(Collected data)
== Segment start ==

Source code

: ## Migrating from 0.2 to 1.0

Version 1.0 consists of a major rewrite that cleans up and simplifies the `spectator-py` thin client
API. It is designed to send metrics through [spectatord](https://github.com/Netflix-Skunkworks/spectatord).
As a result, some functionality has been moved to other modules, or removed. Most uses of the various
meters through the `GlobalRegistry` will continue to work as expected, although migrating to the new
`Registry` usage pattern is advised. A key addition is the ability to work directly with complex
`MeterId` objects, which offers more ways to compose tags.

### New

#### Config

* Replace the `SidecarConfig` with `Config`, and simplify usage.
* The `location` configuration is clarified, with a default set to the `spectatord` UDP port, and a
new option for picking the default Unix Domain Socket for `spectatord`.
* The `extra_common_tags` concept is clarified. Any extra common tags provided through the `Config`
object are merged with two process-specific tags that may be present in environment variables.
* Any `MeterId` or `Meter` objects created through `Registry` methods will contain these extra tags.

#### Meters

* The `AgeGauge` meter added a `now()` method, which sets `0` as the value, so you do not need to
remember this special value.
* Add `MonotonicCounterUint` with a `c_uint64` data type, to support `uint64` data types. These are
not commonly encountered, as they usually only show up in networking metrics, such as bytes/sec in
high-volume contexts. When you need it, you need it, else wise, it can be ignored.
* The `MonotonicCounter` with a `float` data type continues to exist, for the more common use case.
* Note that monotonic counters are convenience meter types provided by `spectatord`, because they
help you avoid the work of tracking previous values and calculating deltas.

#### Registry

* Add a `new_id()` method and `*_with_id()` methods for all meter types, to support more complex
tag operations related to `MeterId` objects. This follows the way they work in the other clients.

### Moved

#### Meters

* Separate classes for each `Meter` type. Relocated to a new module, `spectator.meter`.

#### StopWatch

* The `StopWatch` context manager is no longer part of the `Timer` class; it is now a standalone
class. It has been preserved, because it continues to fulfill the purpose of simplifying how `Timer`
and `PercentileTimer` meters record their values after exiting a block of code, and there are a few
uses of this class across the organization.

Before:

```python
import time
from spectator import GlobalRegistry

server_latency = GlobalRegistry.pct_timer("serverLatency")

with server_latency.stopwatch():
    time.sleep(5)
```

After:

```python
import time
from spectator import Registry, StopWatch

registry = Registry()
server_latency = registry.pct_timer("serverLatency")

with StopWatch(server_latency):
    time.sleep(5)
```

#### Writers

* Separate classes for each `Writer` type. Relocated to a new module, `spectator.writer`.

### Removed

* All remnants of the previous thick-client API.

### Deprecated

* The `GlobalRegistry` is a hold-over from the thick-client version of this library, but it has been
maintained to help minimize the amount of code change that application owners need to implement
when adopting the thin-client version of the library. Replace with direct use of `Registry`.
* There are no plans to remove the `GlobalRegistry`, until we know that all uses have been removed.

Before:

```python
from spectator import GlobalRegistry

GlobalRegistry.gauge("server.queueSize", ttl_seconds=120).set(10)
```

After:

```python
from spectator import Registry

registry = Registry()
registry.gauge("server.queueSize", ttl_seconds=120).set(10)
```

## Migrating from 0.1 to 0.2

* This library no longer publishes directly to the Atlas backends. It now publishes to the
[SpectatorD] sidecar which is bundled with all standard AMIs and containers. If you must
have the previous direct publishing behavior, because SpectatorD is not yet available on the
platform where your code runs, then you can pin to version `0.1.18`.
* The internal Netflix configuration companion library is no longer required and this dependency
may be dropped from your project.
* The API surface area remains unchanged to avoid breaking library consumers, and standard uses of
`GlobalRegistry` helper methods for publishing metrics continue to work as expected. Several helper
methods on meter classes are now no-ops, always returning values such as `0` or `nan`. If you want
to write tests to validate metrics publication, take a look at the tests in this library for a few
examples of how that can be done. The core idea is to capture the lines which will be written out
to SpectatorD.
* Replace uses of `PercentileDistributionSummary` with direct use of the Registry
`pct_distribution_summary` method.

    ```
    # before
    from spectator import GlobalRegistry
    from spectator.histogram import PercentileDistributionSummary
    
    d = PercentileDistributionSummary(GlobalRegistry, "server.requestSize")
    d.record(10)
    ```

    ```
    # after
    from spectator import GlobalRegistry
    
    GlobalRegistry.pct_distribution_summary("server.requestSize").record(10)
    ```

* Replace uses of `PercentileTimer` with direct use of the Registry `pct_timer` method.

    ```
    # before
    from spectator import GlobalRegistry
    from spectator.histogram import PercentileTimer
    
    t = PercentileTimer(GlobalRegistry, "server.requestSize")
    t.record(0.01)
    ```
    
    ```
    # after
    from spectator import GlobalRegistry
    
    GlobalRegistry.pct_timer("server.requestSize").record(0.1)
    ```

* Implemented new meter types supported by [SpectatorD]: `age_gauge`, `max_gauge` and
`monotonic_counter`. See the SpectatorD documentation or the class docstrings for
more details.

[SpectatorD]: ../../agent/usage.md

== Segment end ==

[What to produce]
Set down each entry exactly, leaving none out.

[Response to the exercise]
Source code

: ## Migrating from 0.2 to 1.0

Version 1.0 consists of a major rewrite that cleans up and simplifies the `spectator-py` thin client
API. It is designed to send metrics through [spectatord](https://github.com/Netflix-Skunkworks/spectatord).
As a result, some functionality has been moved to other modules, or removed. Most uses of the various
meters through the `GlobalRegistry` will continue to work as expected, although migrating to the new
`Registry` usage pattern is advised. A key addition is the ability to work directly with complex
`MeterId` objects, which offers more ways to compose tags.

### New

#### Config

* Replace the `SidecarConfig` with `Config`, and simplify usage.
* The `location` configuration is clarified, with a default set to the `spectatord` UDP port, and a
new option for picking the default Unix Domain Socket for `spectatord`.
* The `extra_common_tags` concept is clarified. Any extra common tags provided through the `Config`
object are merged with two process-specific tags that may be present in environment variables.
* Any `MeterId` or `Meter` objects created through `Registry` methods will contain these extra tags.

#### Meters

* The `AgeGauge` meter added a `now()` method, which sets `0` as the value, so you do not need to
remember this special value.
* Add `MonotonicCounterUint` with a `c_uint64` data type, to support `uint64` data types. These are
not commonly encountered, as they usually only show up in networking metrics, such as bytes/sec in
high-volume contexts. When you need it, you need it, else wise, it can be ignored.
* The `MonotonicCounter` with a `float` data type continues to exist, for the more common use case.
* Note that monotonic counters are convenience meter types provided by `spectatord`, because they
help you avoid the work of tracking previous values and calculating deltas.

#### Registry

* Add a `new_id()` method and `*_with_id()` methods for all meter types, to support more complex
tag operations related to `MeterId` objects. This follows the way they work in the other clients.

### Moved

#### Meters

* Separate classes for each `Meter` type. Relocated to a new module, `spectator.meter`.

#### StopWatch

* The `StopWatch` context manager is no longer part of the `Timer` class; it is now a standalone
class. It has been preserved, because it continues to fulfill the purpose of simplifying how `Timer`
and `PercentileTimer` meters record their values after exiting a block of code, and there are a few
uses of this class across the organization.

Before:

```python
import time
from spectator import GlobalRegistry

server_latency = GlobalRegistry.pct_timer("serverLatency")

with server_latency.stopwatch():
    time.sleep(5)
```

After:

```python
import time
from spectator import Registry, StopWatch

registry = Registry()
server_latency = registry.pct_timer("serverLatency")

with StopWatch(server_latency):
    time.sleep(5)
```

#### Writers

* Separate classes for each `Writer` type. Relocated to a new module, `spectator.writer`.

### Removed

* All remnants of the previous thick-client API.

### Deprecated

* The `GlobalRegistry` is a hold-over from the thick-client version of this library, but it has been
maintained to help minimize the amount of code change that application owners need to implement
when adopting the thin-client version of the library. Replace with direct use of `Registry`.
* There are no plans to remove the `GlobalRegistry`, until we know that all uses have been removed.

Before:

```python
from spectator import GlobalRegistry

GlobalRegistry.gauge("server.queueSize", ttl_seconds=120).set(10)
```

After:

```python
from spectator import Registry

registry = Registry()
registry.gauge("server.queueSize", ttl_seconds=120).set(10)
```

## Migrating from 0.1 to 0.2

* This library no longer publishes directly to the Atlas backends. It now publishes to the
[SpectatorD] sidecar which is bundled with all standard AMIs and containers. If you must
have the previous direct publishing behavior, because SpectatorD is not yet available on the
platform where your code runs, then you can pin to version `0.1.18`.
* The internal Netflix configuration companion library is no longer required and this dependency
may be dropped from your project.
* The API surface area remains unchanged to avoid breaking library consumers, and standard uses of
`GlobalRegistry` helper methods for publishing metrics continue to work as expected. Several helper
methods on meter classes are now no-ops, always returning values such as `0` or `nan`. If you want
to write tests to validate metrics publication, take a look at the tests in this library for a few
examples of how that can be done. The core idea is to capture the lines which will be written out
to SpectatorD.
* Replace uses of `PercentileDistributionSummary` with direct use of the Registry
`pct_distribution_summary` method.

    ```
    # before
    from spectator import GlobalRegistry
    from spectator.histogram import PercentileDistributionSummary
    
    d = PercentileDistributionSummary(GlobalRegistry, "server.requestSize")
    d.record(10)
    ```

    ```
    # after
    from spectator import GlobalRegistry
    
    GlobalRegistry.pct_distribution_summary("server.requestSize").record(10)
    ```

* Replace uses of `PercentileTimer` with direct use of the Registry `pct_timer` method.

    ```
    # before
    from spectator import GlobalRegistry
    from spectator.histogram import PercentileTimer
    
    t = PercentileTimer(GlobalRegistry, "server.requestSize")
    t.record(0.01)
    ```
    
    ```
    # after
    from spectator import GlobalRegistry
    
    GlobalRegistry.pct_timer("server.requestSize").record(0.1)
    ```

* Implemented new meter types supported by [SpectatorD]: `age_gauge`, `max_gauge` and
`monotonic_counter`. See the SpectatorD documentation or the class docstrings for
more details.

[SpectatorD]: ../../agent/usage.md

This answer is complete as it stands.